From a report: To study life on Earth, you need a system. Ours is Linnaean taxonomy, the model started by Swedish biologist Carl Linnaeus in 1735. Linnaeus's two-part species names, often Latin-based, consist of both a genus name and a species name, i.e. Homo sapiens. Like a library's Dewey Decimal system for books, this biological classification system has allowed scientists around the world to study organisms without confusion or overlap for nearly 300 years. But, like any library, taxonomy is only as good as its librarians -- and now a few rogue taxonomists are threatening to expose the flaws within the system.
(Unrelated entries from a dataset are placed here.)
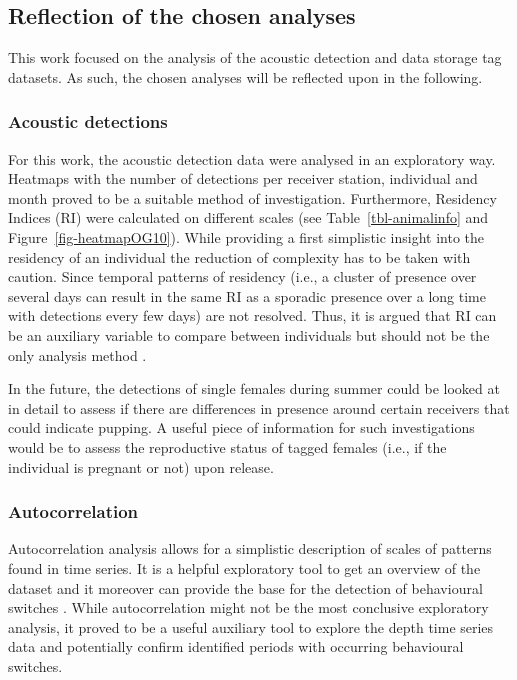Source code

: \documentclass[
  authoryear,
  review,
  3p]{elsarticle}
\begin{document}
\hypertarget{sec-disc-reflection}{%
\subsection{Reflection of the chosen
analyses}\label{sec-disc-reflection}}

This work focused on the analysis of the acoustic detection and data
storage tag datasets. As such, the chosen analyses will be reflected
upon in the following.

\hypertarget{sec-disc-reflection-acoustic}{%
\subsubsection{Acoustic detections}\label{sec-disc-reflection-acoustic}}

For this work, the acoustic detection data were analysed in an
exploratory way. Heatmaps with the number of detections per receiver
station, individual and month proved to be a suitable method of
investigation. Furthermore, Residency Indices (RI) were calculated on
different scales (see Table~\ref{tbl-animalinfo} and
Figure~\ref{fig-heatmapOG10}). While providing a first simplistic
insight into the residency of an individual the reduction of complexity
has to be taken with caution. Since temporal patterns of residency
(i.e., a cluster of presence over several days can result in the same RI
as a sporadic presence over a long time with detections every few days)
are not resolved. Thus, it is argued that RI can be an auxiliary
variable to compare between individuals but should not be the only
analysis method \citep{kraft_2023}.

In the future, the detections of single females during summer could be
looked at in detail to assess if there are differences in presence
around certain receivers that could indicate pupping. A useful piece of
information for such investigations would be to assess the reproductive
status of tagged females (i.e., if the individual is pregnant or not)
upon release.

\hypertarget{sec-disc-reflection-acf}{%
\subsubsection{Autocorrelation}\label{sec-disc-reflection-acf}}

Autocorrelation analysis allows for a simplistic description of scales
of patterns found in time series. It is a helpful exploratory tool to
get an overview of the dataset \citep{dray_2010} and it moreover can
provide the base for the detection of behavioural switches
\citep{gurarie_2016}. While autocorrelation might not be the most
conclusive exploratory analysis, it proved to be a useful auxiliary tool
to explore the depth time series data and potentially confirm identified
periods with occurring behavioural switches.
\end{document}
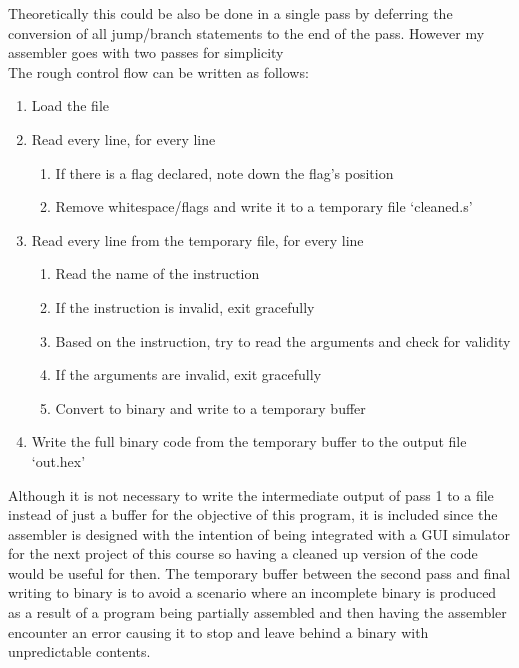 \documentclass[journal,12pt,onecolumn]{IEEEtran}
\theoremstyle{remark}
\begin{document}
	Theoretically this could be also be done in a single pass by deferring the conversion of all jump/branch statements to the end of the pass. However my assembler goes with two passes for simplicity\\
	The rough control flow can be written as follows:\\

	\begin{enumerate}
		\item{Load the file}
		
		\item{Read every line, for every line \begin{enumerate} 
			\item{If there is a flag declared, note down the flag's position}
			\item{Remove whitespace/flags and write it to a temporary file `cleaned.s'}
			\end{enumerate}}

		\item{Read every line from the temporary file, for every line\begin{enumerate} 
			\item{Read the name of the instruction}
			\item{If the instruction is invalid, exit gracefully}
			\item{Based on the instruction, try to read the arguments and check for validity}
			\item{If the arguments are invalid, exit gracefully}
			\item{Convert to binary and write to a temporary buffer}
			\end{enumerate}}

		\item{Write the full binary code from the temporary buffer to the output file `out.hex'\\}
	\end{enumerate}

	Although it is not necessary to write the intermediate output of pass 1 to a file instead of just a buffer for the objective of this program, it is included since the assembler is designed with the intention of being integrated with a GUI simulator for the next project of this course so having a cleaned up version of the code would be useful for then.
	The temporary buffer between the second pass and final writing to binary is to avoid a scenario where an incomplete binary is produced as a result of a program being partially assembled and then having the assembler encounter an error causing it to stop and leave behind a binary with unpredictable contents.
\end{document}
Taxonomic vandals, as they're referred to within the field, are those who name scores of new taxa without presenting sufficient evidence for their finds. Like plagiarists trying to pass off others' work as their own, these glory-seeking scientists use others' original research in order to justify their so-called "discoveries." "It's unethical name creation based on other people's work," says Mark Scherz, a herpetologist who recently named a new species of fish-scaled gecko. "It's that lack of ethical sensibility that creates that problem." The goal of taxonomic vandalism is often self-aggrandizement. Even in such an unglamorous field, there is prestige and reward -- and with them, the temptation to misbehave. "If you name a new species, there's some notoriety to it," Thomson says. "You get these people that decide that they just want to name everything, so they can go down in history as having named hundreds and hundreds of species." The problem may be getting worse, thanks to the advent of online publishing and loopholes in the species naming code. With vandals at large, some researchers are less inclined to publish or present their work publicly for fear of being scooped, taxonomists told me. "Now there's a hesitation to present our data publically, and that's how scientists communicate," Thomson says. "The problem that causes is that you don't know who is working on what, and then the scientists start stepping on each other's toes."

6 of 79 comments (clear)

  1. Professional society is the correct solution by LeftCoastThinker · · Score: 4, Insightful

    The best solution is to have a professional society that elects boards to review submissions for official taxonomical names. If it is true that there are just a few bad actors, they can be blacklisted and their names circulated to the media at large, preventing them from claiming the right to name a new "discovery" that they are attempting to hijack from another researcher or group. The society could also publish clear rules about naming and who has the right to name. Once it is clearly delineated, violators can be rightly blacklisted from ever making official, new names.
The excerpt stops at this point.